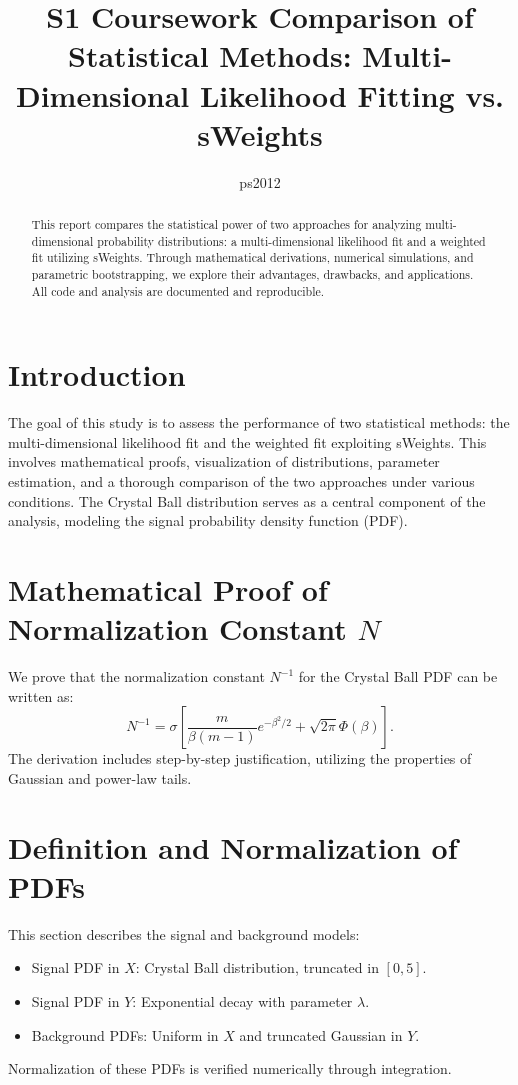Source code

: \documentclass[12pt,a4paper]{article}
\title{S1 Coursework Comparison of Statistical Methods: Multi-Dimensional Likelihood Fitting vs. sWeights}
\author{ps2012}
\begin{document}
\maketitle
\begin{abstract}
This report compares the statistical power of two approaches for analyzing multi-dimensional probability distributions: a multi-dimensional likelihood fit and a weighted fit utilizing sWeights. Through mathematical derivations, numerical simulations, and parametric bootstrapping, we explore their advantages, drawbacks, and applications. All code and analysis are documented and reproducible.
\end{abstract}

\tableofcontents

\section{Introduction}
The goal of this study is to assess the performance of two statistical methods: the multi-dimensional likelihood fit and the weighted fit exploiting sWeights. This involves mathematical proofs, visualization of distributions, parameter estimation, and a thorough comparison of the two approaches under various conditions. The Crystal Ball distribution serves as a central component of the analysis, modeling the signal probability density function (PDF).

\section{Mathematical Proof of Normalization Constant \texorpdfstring{$N$}{N}}
\label{sec:proof}
We prove that the normalization constant $N^{-1}$ for the Crystal Ball PDF can be written as:
\begin{equation}
N^{-1} = \sigma \left[ \frac{m}{\beta(m-1)} e^{-\beta^2/2} + \sqrt{2\pi} \Phi(\beta) \right].
\end{equation}
The derivation includes step-by-step justification, utilizing the properties of Gaussian and power-law tails.

\section{Definition and Normalization of PDFs}
\label{sec:pdfs}
This section describes the signal and background models:
\begin{itemize}
    \item Signal PDF in $X$: Crystal Ball distribution, truncated in $[0,5]$.
    \item Signal PDF in $Y$: Exponential decay with parameter $\lambda$.
    \item Background PDFs: Uniform in $X$ and truncated Gaussian in $Y$.
\end{itemize}
Normalization of these PDFs is verified numerically through integration.
\end{document}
********
■ WHAT IS NEEDED
Your job is to repeat the data exactly, leaving each picture out.

■ WRITTEN REPLY
Source code

: \documentclass[12pt,a4paper]{article}
\title{S1 Coursework Comparison of Statistical Methods: Multi-Dimensional Likelihood Fitting vs. sWeights}
\author{ps2012}
\begin{document}
\maketitle
\begin{abstract}
This report compares the statistical power of two approaches for analyzing multi-dimensional probability distributions: a multi-dimensional likelihood fit and a weighted fit utilizing sWeights. Through mathematical derivations, numerical simulations, and parametric bootstrapping, we explore their advantages, drawbacks, and applications. All code and analysis are documented and reproducible.
\end{abstract}

\tableofcontents

\section{Introduction}
The goal of this study is to assess the performance of two statistical methods: the multi-dimensional likelihood fit and the weighted fit exploiting sWeights. This involves mathematical proofs, visualization of distributions, parameter estimation, and a thorough comparison of the two approaches under various conditions. The Crystal Ball distribution serves as a central component of the analysis, modeling the signal probability density function (PDF).

\section{Mathematical Proof of Normalization Constant \texorpdfstring{$N$}{N}}
\label{sec:proof}
We prove that the normalization constant $N^{-1}$ for the Crystal Ball PDF can be written as:
\begin{equation}
N^{-1} = \sigma \left[ \frac{m}{\beta(m-1)} e^{-\beta^2/2} + \sqrt{2\pi} \Phi(\beta) \right].
\end{equation}
The derivation includes step-by-step justification, utilizing the properties of Gaussian and power-law tails.

\section{Definition and Normalization of PDFs}
\label{sec:pdfs}
This section describes the signal and background models:
\begin{itemize}
    \item Signal PDF in $X$: Crystal Ball distribution, truncated in $[0,5]$.
    \item Signal PDF in $Y$: Exponential decay with parameter $\lambda$.
    \item Background PDFs: Uniform in $X$ and truncated Gaussian in $Y$.
\end{itemize}
Normalization of these PDFs is verified numerically through integration.
\end{document}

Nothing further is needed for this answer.